Kamis sorenya aku biasa bersama Ibu pergi ke RS dr. Slamet untuk check up Bapak.
"Stroke, pak Warman mulai membaik" tutur pak dokter sambil memberikan resep obat seperti biasa.
"Alhamdulillah!!" serentak aku dan Ibu berhamdalah.
Ya, Alhamdulillah, karena dengan kesembuhan Bapak maka cita-cita lamaku akan segera terkabul.

Kupandangi foto itu dengan senyum bangga, karena dia tak kan lagi mengganggu aktivitas da'wahku.
"Sebentar lagi, Sebentar lagiii……" ku berteriak melepas rasa bahagia.
"Tok, tok, tok" pintu perpustakaan diketok, segera kusimpan foto itu.
"Kenapa A, kok teriak-teriak?" Tanya adikku heran.
"Ups" tak ku jawab, langsung kudekap tubuh adikku dengan erat, Adikku bingung.
"Ah adikku, kamu belum dewasa" bisik batinku bahagia.
"Prang!" sekonyong-konyong suara piring jatuh di kamar Atas. Tak ragu ku langsung lari bersama adik ke kamar, namun, ku lihat tubuh Ibu lunglai terjerembab di atas lantai. Bapak tak kuasa melihat, karena tak berdaya untuk bergerak.
"Ami, cepat telpon Ambulan!" hatiku tak menentu, pikiranku tak karuan.
"Jangan ibu, jangan sekarang..!"
Tak lama, suara sirine Ambulan meraung seakan ikut bersedih. Kutemani Ibu dan kutunggu di depan pintu UGD. Seiring degup jantungku yang berdebur, pikiranku terus bertanya "Kenapa, ada apa dengan Ibu?".
"Sabar ya dik, Ibumu dalam keadaan kritis. Beliau terserang TBC" tutur dokter membuat mataku berkunang-kunang.
"Apa?!, tidak!" aku bingung, lututku lemas. Pantas, aku sering melihat Ibu menyembunyikan batuknya, dan entah apa yang dipegang ditangannya. Duh, ternyata Ibu terserang TBC.

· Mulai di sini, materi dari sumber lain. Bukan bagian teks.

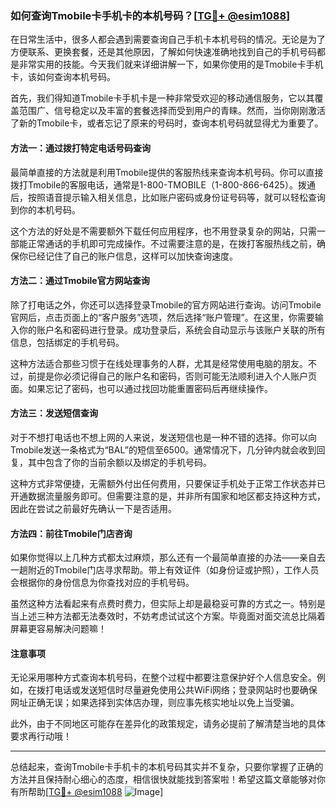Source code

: ### 如何查询Tmobile卡手机卡的本机号码？[[TG💪+ @esim1088](https://t.me/s/esim1088)]

在日常生活中，很多人都会遇到需要查询自己手机卡本机号码的情况。无论是为了方便联系、更换套餐，还是其他原因，了解如何快速准确地找到自己的手机号码都是非常实用的技能。今天我们就来详细讲解一下，如果你使用的是Tmobile卡手机卡，该如何查询本机号码。

首先，我们得知道Tmobile卡手机卡是一种非常受欢迎的移动通信服务，它以其覆盖范围广、信号稳定以及丰富的套餐选择而受到用户的青睐。然而，当你刚刚激活了新的Tmobile卡，或者忘记了原来的号码时，查询本机号码就显得尤为重要了。

#### 方法一：通过拨打特定电话号码查询

最简单直接的方法就是利用Tmobile提供的客服热线来查询本机号码。你可以直接拨打Tmobile的客服电话，通常是1-800-TMOBILE（1-800-866-6425）。拨通后，按照语音提示输入相关信息，比如账户密码或身份证号码等，就可以轻松查询到你的本机号码。

这个方法的好处是不需要额外下载任何应用程序，也不用登录复杂的网站，只需一部能正常通话的手机即可完成操作。不过需要注意的是，在拨打客服热线之前，确保你已经记住了自己的账户信息，这样可以加快查询速度。

#### 方法二：通过Tmobile官方网站查询

除了打电话之外，你还可以选择登录Tmobile的官方网站进行查询。访问Tmobile官网后，点击页面上的“客户服务”选项，然后选择“账户管理”。在这里，你需要输入你的账户名和密码进行登录。成功登录后，系统会自动显示与该账户关联的所有信息，包括绑定的手机号码。

这种方法适合那些习惯于在线处理事务的人群，尤其是经常使用电脑的朋友。不过，前提是你必须记得自己的账户名和密码，否则可能无法顺利进入个人账户页面。如果忘记了密码，也可以通过找回功能重置密码后再继续操作。

#### 方法三：发送短信查询

对于不想打电话也不想上网的人来说，发送短信也是一种不错的选择。你可以向Tmobile发送一条格式为“BAL”的短信至6500。通常情况下，几分钟内就会收到回复，其中包含了你的当前余额以及绑定的手机号码。

这种方式非常便捷，无需额外付出任何费用，只要保证手机处于正常工作状态并已开通数据流量服务即可。但需要注意的是，并非所有国家和地区都支持这种方式，因此在尝试之前最好先确认一下是否适用。

#### 方法四：前往Tmobile门店咨询

如果你觉得以上几种方式都太过麻烦，那么还有一个最简单直接的办法——亲自去一趟附近的Tmobile门店寻求帮助。带上有效证件（如身份证或护照），工作人员会根据你的身份信息为你查找对应的手机号码。

虽然这种方法看起来有点费时费力，但实际上却是最稳妥可靠的方式之一。特别是当上述三种方法都无法奏效时，不妨考虑试试这个方案。毕竟面对面交流总比隔着屏幕更容易解决问题嘛！

#### 注意事项

无论采用哪种方式查询本机号码，在整个过程中都要注意保护好个人信息安全。例如，在拨打电话或发送短信时尽量避免使用公共WiFi网络；登录网站时也要确保网址正确无误；如果选择到实体店办理，则应事先核实地址以免上当受骗。

此外，由于不同地区可能存在差异化的政策规定，请务必提前了解清楚当地的具体要求再行动哦！

---

总结起来，查询Tmobile卡手机卡的本机号码其实并不复杂，只要你掌握了正确的方法并且保持耐心细心的态度，相信很快就能找到答案啦！希望这篇文章能够对你有所帮助[[TG💪+ @esim1088](https://t.me/s/esim1088) ![Image](https://i.postimg.cc/4NQfJmqS/Snipaste-2025-05-13-00-14-12.png)]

Tak terasa, air hangat keluar dari kedua kelopak mataku, kerongkonganku tercekat, pikiranku tak menentu.
"AKu,…foto itu,….Ibu,…cita-citaku,….dosaku" kumenangisi diriku dan Ibu.
Kemana lagi aku mesti mengadu, tanggung jawabku semakin berat. Tapi foto itu, cita-cita itu…?. Akankah foto itu menjadi halal bagiku?, akankah akhwat di foto itu yang selalu ku intip di jendela perpustakaan, selalu kulirik di saat dia mengajar di pesantren, selalu menjadi angan-angan dan lamunanku itu, menjadi istriku?!.
Kembali kupandangi foto itu dengan tatap kosong.